Выводя падение уровня прибыли каким-то ‘механическим’ способом из формулы m/(c + v), и г. Струве и г. Туган-Барановский придают ему в теории Маркса гораздо более абсолютное и ‘основное’ значение, чем оно имеет в ‘Капитале’. Г. Струве считает даже ‘уровень прибыли в смысле Маркса… совершенно независимым от общественных условий производства’ и на этом-то изменении смысла основывает, по-видимому, все свое посрамление теории Маркса. В самом деле, так как в смысле настоящего Маркса общий уровень прибыли и его падение имеют место и смысл только в капиталистическом хозяйстве, то из выведения этого падения за пределы капитализма неизбежно получается бессмыслица.
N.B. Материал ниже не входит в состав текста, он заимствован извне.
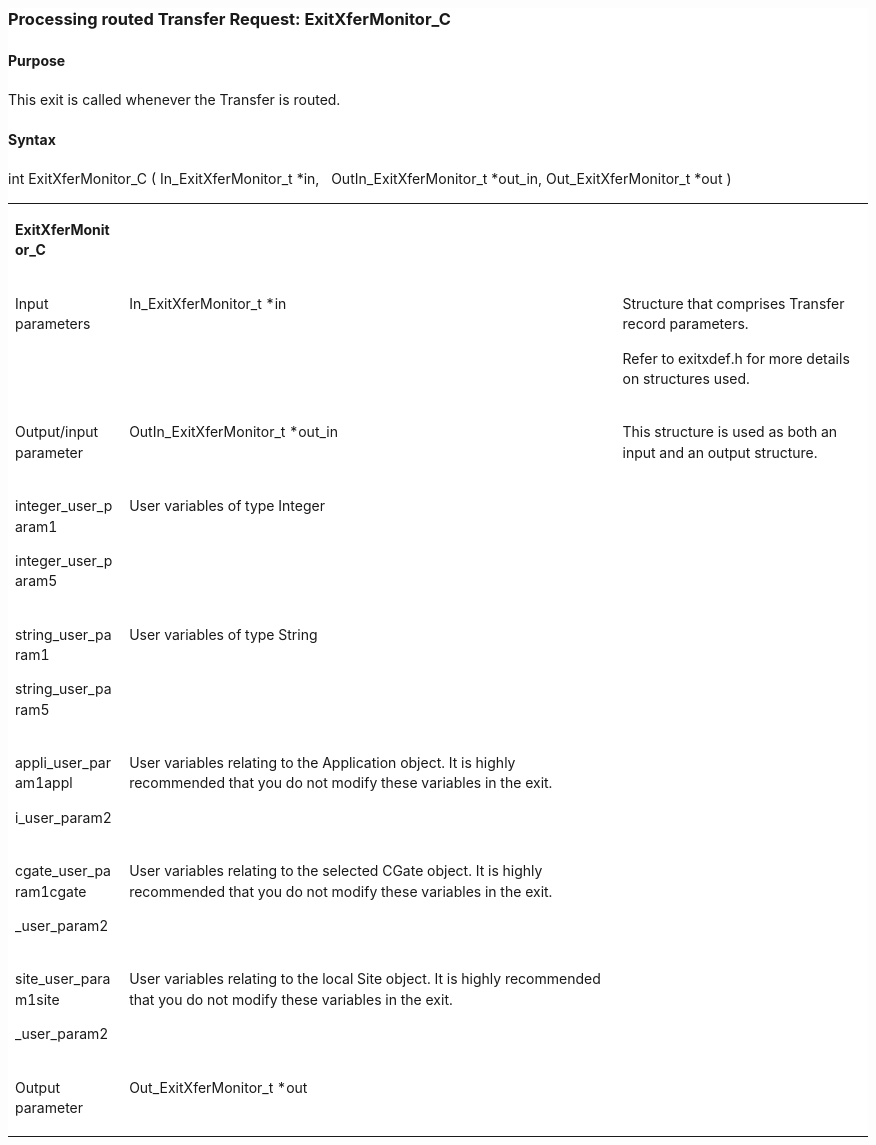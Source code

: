 <span id="ExitXferMonitor_C"></span>

### Processing routed Transfer Request: ExitXferMonitor\_C

#### Purpose

This exit is called whenever the Transfer is routed.

#### Syntax

int ExitXferMonitor\_C ( In\_ExitXferMonitor\_t \*in,   OutIn\_ExitXferMonitor\_t \*out\_in, Out\_ExitXferMonitor\_t \*out )

<table>
         
         
         
         
         
   
   <tbody>
      <tr>
         <td><p><span style="font-weight: bold;">ExitXferMonitor_C</span></p>         </td>
      </tr>
      <tr>
         <td><p>Input parameters</p>         </td>
         <td><p>In_ExitXferMonitor_t *in</p>         </td>
         <td><p>Structure that comprises Transfer record parameters.</p>
<p>Refer to <span class="code">exitxdef.h</span> for more details on structures used.</p>         </td>
      </tr>
      <tr>
         <td><p>Output/input parameter</p>         </td>
         <td><p>OutIn_ExitXferMonitor_t *out_in</p>         </td>
         <td><p>This structure is used as both an input and an output structure.</p>         </td>
      </tr>
      <tr>
         <td><p>integer_user_param1</p>
<p>integer_user_param5</p>         </td>
         <td><p>User variables of type Integer</p>         </td>
      </tr>
      <tr>
         <td><p>string_user_param1</p>
<p>string_user_param5</p>         </td>
         <td><p>User variables of type String</p>         </td>
      </tr>
      <tr>
         <td><p>appli_user_param1appl</p>
<p>i_user_param2</p>         </td>
         <td><p>User variables relating to the Application object. It is highly recommended that you do not modify these variables in the exit.</p>         </td>
      </tr>
      <tr>
         <td><p>cgate_user_param1cgate</p>
<p>_user_param2</p>         </td>
         <td><p>User variables relating to the selected CGate object. It is highly recommended that you do not modify these variables in the exit.</p>         </td>
      </tr>
      <tr>
         <td><p>site_user_param1site</p>
<p>_user_param2</p>         </td>
         <td><p>User variables relating to the local Site object. It is highly recommended that you do not modify these variables in the exit.</p>         </td>
      </tr>
      <tr>
         <td><p>Output parameter</p>         </td>
         <td><p>Out_ExitXferMonitor_t *out</p>         </td>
Г. Туган-Барановский остается в пределах капитализма, но утверждает, что благодаря ‘колоссальной ошибке’ Маркса ‘получился мнимый закон тенденции нормы прибыли к падению, противоречащий всем известным фактам (?!) и совершенно несостоятельный теоретически. Получился удивительный вывод, что, чем выше производительность труда, тем ниже процент капиталиста, откуда оставалось заключить, что капиталист заинтересован не в повышении, а в понижении производительности труда до возможного минимума. Машины… оказались по этой теории злейшими врагами фабриканта. И пока секрет не был открыт в манускрипте Маркса, ни одному фабриканту и в голову не приходило, что, замещая рабочих машинами, он роет сам себе яму!’.
Да откуда же взял г. Туган-Барановский, что в падении уровня прибыли заключается та яма, которую роет себе капитализм? Едва ли из ‘манускриптов Маркса’. Нечего и говорить, что капиталист, удачно применивший усовершенствованные способы производства на своей фабрике, роет яму не себе, а своим слабейшим соперникам. Отдельному капиталисту как таковому до обогащения всего класса капиталистов нет ни малейшего дела. Но и теоретики этого класса могли без всякого ужаса созерцать объясненное Марксом фактическое падение уровня прибыли при громадном росте ее массы вследствие усиленного накопления и расширения производства. Ведь 20% прибыли на 10 000 000 капитала все же в 4 раза больше и приятнее 50 % прибыли на капитал в 1000 000. Рошер14 находил даже, что умеренный процент на больший капитал ‘разумнее и человечнее’ большого процента на маленький.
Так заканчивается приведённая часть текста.